Ses rivaux se plaignent, en effet, depuis longtemps du fait que
BT Retail, la division grand public de l'opérateur historique,
reçoive un traitement de faveur de la part de la division propriétaire
du réseau. En février dernier, l'Ofcom avait donc menacé BT
de renvoyer le dossier devant la Commission de la concurrence,
qui aurait été amenée à statuer sur une demande de démantèlement.
Après avoir éludé les demandes d'action concrète
du régulateur pendant plusieurs mois, BT a annoncé officiellement,
jeudi 23 juin, la création d'une nouvelle division dont le mission
est de garantir un accès transparent et égalitaire à la boucle
locale de son réseau, également appelé pair de cuivre, dont
dépendent les FAI alternatifs pour avoir la maîtrise de leurs
offres de services haut débit. Baptisée Access Services, cette
entité disposera de ses propres locaux et siège social, ainsi
d'une marque distincte. Elle sera présidée par Carl Simon, déjà
administrateur indépendant du groupe, et ses résultats seront
placés sous la surveillance d'un "comité de l'égalité d'accès"
composé lui aussi de membres indépendants.

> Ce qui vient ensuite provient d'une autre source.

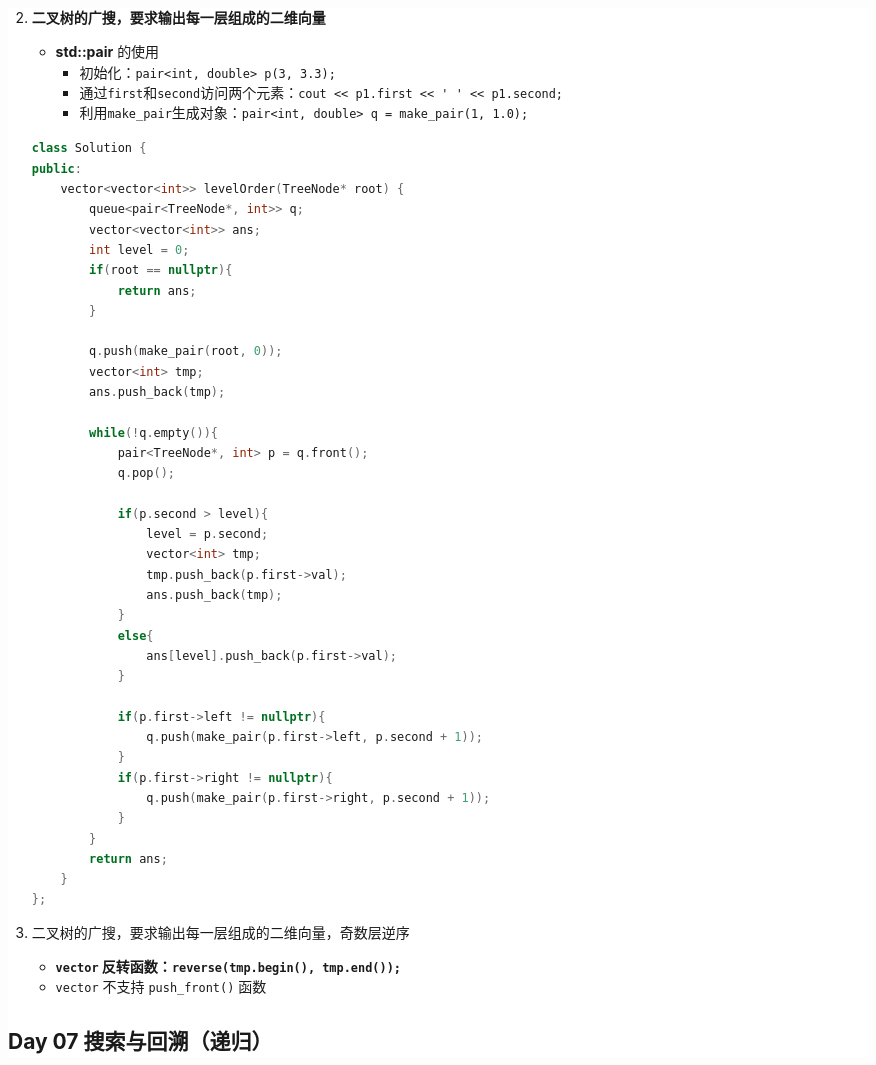 
2. **二叉树的广搜，要求输出每一层组成的二维向量**

   * **std::pair** 的使用
     * 初始化：`pair<int, double> p(3, 3.3);`
     * 通过`first`和`second`访问两个元素：`cout << p1.first << ' ' << p1.second;`
     * 利用`make_pair`生成对象：`pair<int, double> q = make_pair(1, 1.0);`

   ```c++
   class Solution {
   public:
       vector<vector<int>> levelOrder(TreeNode* root) {
           queue<pair<TreeNode*, int>> q;
           vector<vector<int>> ans;
           int level = 0;
           if(root == nullptr){
               return ans;
           }
   
           q.push(make_pair(root, 0));
           vector<int> tmp;
           ans.push_back(tmp);
   
           while(!q.empty()){
               pair<TreeNode*, int> p = q.front();
               q.pop();
   
               if(p.second > level){
                   level = p.second;
                   vector<int> tmp;
                   tmp.push_back(p.first->val);
                   ans.push_back(tmp);
               }
               else{
                   ans[level].push_back(p.first->val);
               }
   
               if(p.first->left != nullptr){
                   q.push(make_pair(p.first->left, p.second + 1));
               }
               if(p.first->right != nullptr){
                   q.push(make_pair(p.first->right, p.second + 1));
               }
           }
           return ans;
       }
   };
   ```

3. 二叉树的广搜，要求输出每一层组成的二维向量，奇数层逆序
   * **`vector` 反转函数：`reverse(tmp.begin(), tmp.end()); `**
   * `vector` 不支持 `push_front()` 函数

## Day 07 搜索与回溯（递归）
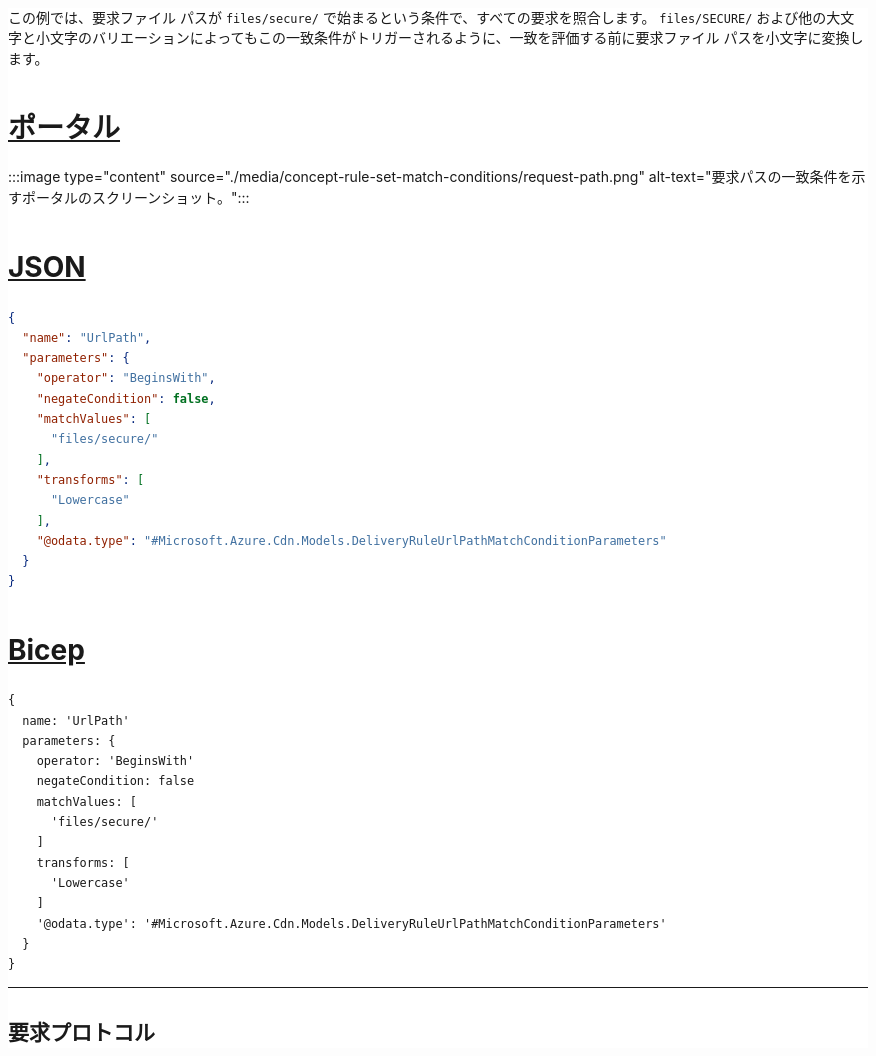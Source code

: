 この例では、要求ファイル パスが `files/secure/` で始まるという条件で、すべての要求を照合します。 `files/SECURE/` および他の大文字と小文字のバリエーションによってもこの一致条件がトリガーされるように、一致を評価する前に要求ファイル パスを小文字に変換します。

# <a name="portal"></a>[ポータル](#tab/portal)

:::image type="content" source="./media/concept-rule-set-match-conditions/request-path.png" alt-text="要求パスの一致条件を示すポータルのスクリーンショット。":::

# <a name="json"></a>[JSON](#tab/json)

```json
{
  "name": "UrlPath",
  "parameters": {
    "operator": "BeginsWith",
    "negateCondition": false,
    "matchValues": [
      "files/secure/"
    ],
    "transforms": [
      "Lowercase"
    ],
    "@odata.type": "#Microsoft.Azure.Cdn.Models.DeliveryRuleUrlPathMatchConditionParameters"
  }
}
```

# <a name="bicep"></a>[Bicep](#tab/bicep)

```bicep
{
  name: 'UrlPath'
  parameters: {
    operator: 'BeginsWith'
    negateCondition: false
    matchValues: [
      'files/secure/'
    ]
    transforms: [
      'Lowercase'
    ]
    '@odata.type': '#Microsoft.Azure.Cdn.Models.DeliveryRuleUrlPathMatchConditionParameters'
  }
}
```

---

## <a name="request-protocol"></a>要求プロトコル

Si BT ne respecte
pas ses engagements, ses administrateurs seront responsables
sur le plan pénal et pourront être condamnés par la justice.
Autre concession, mais non des moindres, accordée par BT :
la baisse du prix de revente de l'abonnement de 105 à 80 livres
sterling (120,60 euros) ainsi que celui de la location mensuelle
d'une ligne dégroupée de 8,75 à 6,70 livres (de 13,20
à 10,10 euros). Une mesure qui pourrait bien bouleverser le
marché de l'ADSL britannique grand public.
Le
prix du dégroupage au Royaume-Uni est 20 %
supérieur à la France |
Selon un benchmarking récent réalisé par l'Idate, le centre
d'études et d'analyse des industries des technologies de l'information
et de la communication, le coût technique du dégroupage par
ligne et par mois au Royaume-Uni est de 15 à 20 % supérieur
à celui pratiqué en France. En conséquence, le dégroupage tarde
à décoller outre-Manche. Alors que la France totalise 152.000
lignes dégroupées totalement et plus de 1,8 millions de lignes
dégroupées partiellement au 4 avril 2005 (source : Tableau
de bord du dégroupage, Arcep), le Royaume-Uni ne compte
pour sa part que 10.900 lignes en dégroupage total et à peine
6.000 de plus en dégroupage partiel (source : European
Competitive Telecommunications Association, décembre 2004).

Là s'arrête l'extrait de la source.